No single algorithm is optimal for all of the above use cases. If we try to make std::hash<>
fill all of those roles, it will be the wrong choice for all of them instead.
This paper proposes that std::hash<>
be designed for only the first use in the above list, and focuses on making it as simple as possible for the average user of standard library hashing containers. A later paper is likely to explore the more sophisticated interface needed to make user-defined types visible to other "fingerprinting" algorithms.
Hash tables only require that std::hash<T>()(object)
return a stable value within a single program execution. In theory this allows the standard library to improve the hash implementation over time. However, we found at Google that without very clear documentation, we upgrade hash implementations rarely enough that developers save the values to disk anyway, which causes upgrades to break code. Therefore, we propose that hash functions return a different value in different processes, not just in different implementations, so that programs fail fast when they're incorrect. This has the secondary benefit that it frustrates pre-calculated collision tables used for denial-of-service attacks.
At Google, we find many users who are confused about what kinds of things they're allowed to put in namespace std
. Requiring them to specialize std::hash<>
encourages them to define new things in there, which causes undefined behavior.
Even more users dislike the verbosity caused by the need to close out their current namespace, open the std namespace, specialize hash, close the std namespace, and then re-open their original namespace.
To fix this, we propose finding hash_value()
by argument-dependent lookup, like swap
. std::hash<T>::operator()(t)
is redefined to forward to hash_value(t)
.
This leaves the problem of how to hash built-in types. In c++std-lib-31719, Peter Dimov observed that a "practical problem with the hash_value design is that types implicitly convertible to bool such as shared_ptr have a hash_value [of] 0 or 1 unless overridden." C++11's std::shared_ptr
only has an explicit conversion to bool, so this objection doesn't apply there, but it would be poor form to lay such traps for user-defined types that aren't using new C++11 features.
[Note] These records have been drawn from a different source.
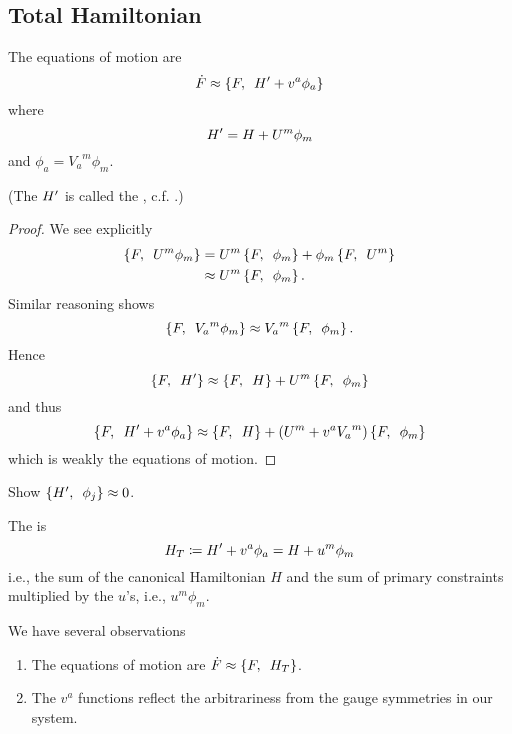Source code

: \subsection{Total Hamiltonian}
\begin{thm}\label{thm:constrained:total-hamiltonian-eqns-of-motion}
The equations of motion are
\begin{equation}
\dot{F}\approx\left\{F,\enspace H'+v^{a}\phi_{a}\right\}
\end{equation}
where
\begin{equation}
  H' = H + U^{m}\phi_{m}
\end{equation}
and $\phi_{a} = {V_{a}}^{m}\phi_{m}$.
\end{thm}
(The $H'$ is called the , c.f. .)
\begin{proof}
We see explicitly
\begin{equation}
  \begin{split}
\left\{F,\enspace U^{m}\phi_{m}\right\}&=U^{m}\left\{F,\enspace\phi_{m}\right\}
  + \phi_{m}\left\{F,\enspace U^{m}\right\}\\
&\approx U^{m}\left\{F,\enspace\phi_{m}\right\}.
  \end{split}
\end{equation}
Similar reasoning shows
\begin{equation}
  \left\{F,\enspace{V_{a}}^{m}\phi_{m}\right\}\approx {V_{a}}^{m}\left\{F,\enspace\phi_{m}\right\}.
\end{equation}
Hence
\begin{equation}
  \left\{F,\enspace H'\right\}\approx\left\{F,\enspace H\right\}+U^{m}\left\{F,\enspace\phi_{m}\right\}
\end{equation}
and thus
\begin{equation}
\left\{F,\enspace H'+v^{a}\phi_{a}\right\}\approx\left\{F,\enspace H\right\}+(U^{m}+v^{a}{V_{a}}^{m})\left\{F,\enspace\phi_{m}\right\}  
\end{equation}
which is weakly the equations of motion.
\end{proof}
\begin{xca}
Show $\left\{H',\enspace\phi_{j}\right\}\approx0$.
\end{xca}
\begin{defn}
  The  is
  \begin{equation}
    H_{T} \coloneqq H' + v^{a}\phi_{a} = H + u^{m}\phi_{m}
  \end{equation}
  i.e., the sum of the canonical Hamiltonian $H$ and the sum of primary
  constraints multiplied by the $u$'s, i.e., $u^{m}\phi_{m}$.
\end{defn}
 We have several observations
\begin{enumerate}
\item The equations of motion are
  $\dot{F}\approx\left\{F,\enspace H_{T}\right\}$.
\item The $v^{a}$ functions reflect the arbitrariness from the gauge
  symmetries in our system.
\end{enumerate}

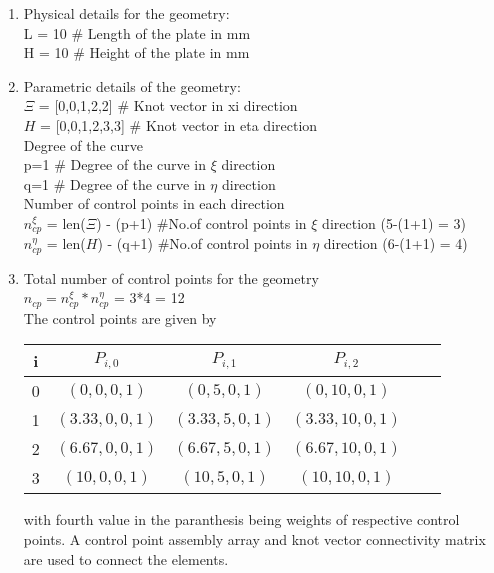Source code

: \documentclass[11pt]{article}
\begin{document}
\begin{enumerate}
	\item Physical details for the geometry: \\
	L = 10 \qquad \# Length of the plate in mm \\
	H = 10 \qquad \# Height of the plate in mm \\
	
	\item Parametric details of the geometry: \\
	$\Xi$ =  [0,0,1,2,2] \qquad \# Knot vector in xi  direction \\
	$H$ = [0,0,1,2,3,3] \qquad \# Knot vector in eta direction \\
	
	Degree of the curve \\
	p=1 \qquad \# Degree of the curve in $\xi$  direction \\
	q=1 \qquad \# Degree of the curve in $\eta$ direction \\
	
	Number of control points in each direction \\
	$n_{cp}^{\xi}$  = len($\Xi$) - (p+1)  \qquad \#No.of control points in $\xi$
	direction (5-(1+1) = 3) \\
	$n_{cp}^{\eta}$ = len($H$) - (q+1)  \qquad \#No.of control points in $\eta$
	direction (6-(1+1) = 4) \\
	
	\item Total number of control points for the geometry \\
	$n_{cp} = n_{cp}^{\xi} * n_{cp}^{\eta}$ = 3*4 = 12\\
	The control points are given by
	\begin{center}
		\begin{tabular}{ |c|c|c|c|c|c| } 
			\hline
			i & $ P_{i,0} $ & $ P_{i,1} $ & $ P_{i,2} $   \\ \hline
			0 & $ (0,0,0,1) $ & $ (0,5,0,1) $ & $ (0,10,0,1) $  \\ \hline
			1 & $ (3.33,0,0,1) $ & $ (3.33,5,0,1) $ & $ (3.33,10,0,1) $  \\ \hline
			2 & $ (6.67,0,0,1) $ & $ (6.67,5,0,1) $ & $ (6.67,10,0,1) $  \\ \hline
			3 & $ (10,0,0,1) $ & $ (10,5,0,1) $ & $ (10,10,0,1) $  \\ \hline
		\end{tabular}
	\end{center}
	with fourth value in the paranthesis being weights of respective control points.
	A control point assembly array and knot vector connectivity matrix are used to connect the elements.
\end{enumerate}
\end{document}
Instead, define:
namespace std {
template<typename Bool>
typename enable_if<is_same<Bool, bool>::value, size_t>::type
hash_value(Bool b) { return ...; }
}
struct BoolConvertible { operator bool() { return true; } };
void f() {
BoolConvertible bc;
using std::hash_value;
hash_value(bc); // error
}
This templating should be done for every hash_value(primitive)
overload to avoid similar conversion mistakes. Other library, extension, or language techniques to prevent implicit conversions to the argument types should also be allowed.
In order to keep compatibility with existing specializations of std::hash
, the standard library should continue calling std::hash<T>()(value)
where it needs a hash value, but user code that doesn't need such compatibility can move to the more natural hash_value(value)
.
Templated user code needs to use the more verbose
using std::hash_value;
hash_value(value);
in order to pick up the definitions for primitive types. Perhaps the standard library should also include an adl_hash_value()
with that definition to make this a bit less verbose. On the other hand, only hash table implementations are likely to call hash_value
, so adl_hash_value
may not be worth it.
hash_value()
If users are asked to implement a hash function for their own types with no guidance, they generally write bad hash functions. Instead, we should provide a simple function to pass hash-relevant member variables into, in order to define a decent hash function:
namespace my_namespace {
struct OtherType { ... };
struct MyType {
OtherType field1;
int field2;
char field3[500];
float field4; // Does not contribute to equality.
};
std::hash_code hash_value(const MyType& val) {
return std::hash_combine(val.field1,
val.field2,
val.field3);
}
}
std::hash_code
will be explained and defined later.
hash_combine()
hash_combine()
is declared as:
namespace std {
template<typename T, typename... U>
hash_code hash_combine(const T& arg1, const U& ...args);
}
and has an implementation-defined definition satisfying the following properties:
hash_combine(args...)
interacts with user-defined types by calling unqualified hash_value()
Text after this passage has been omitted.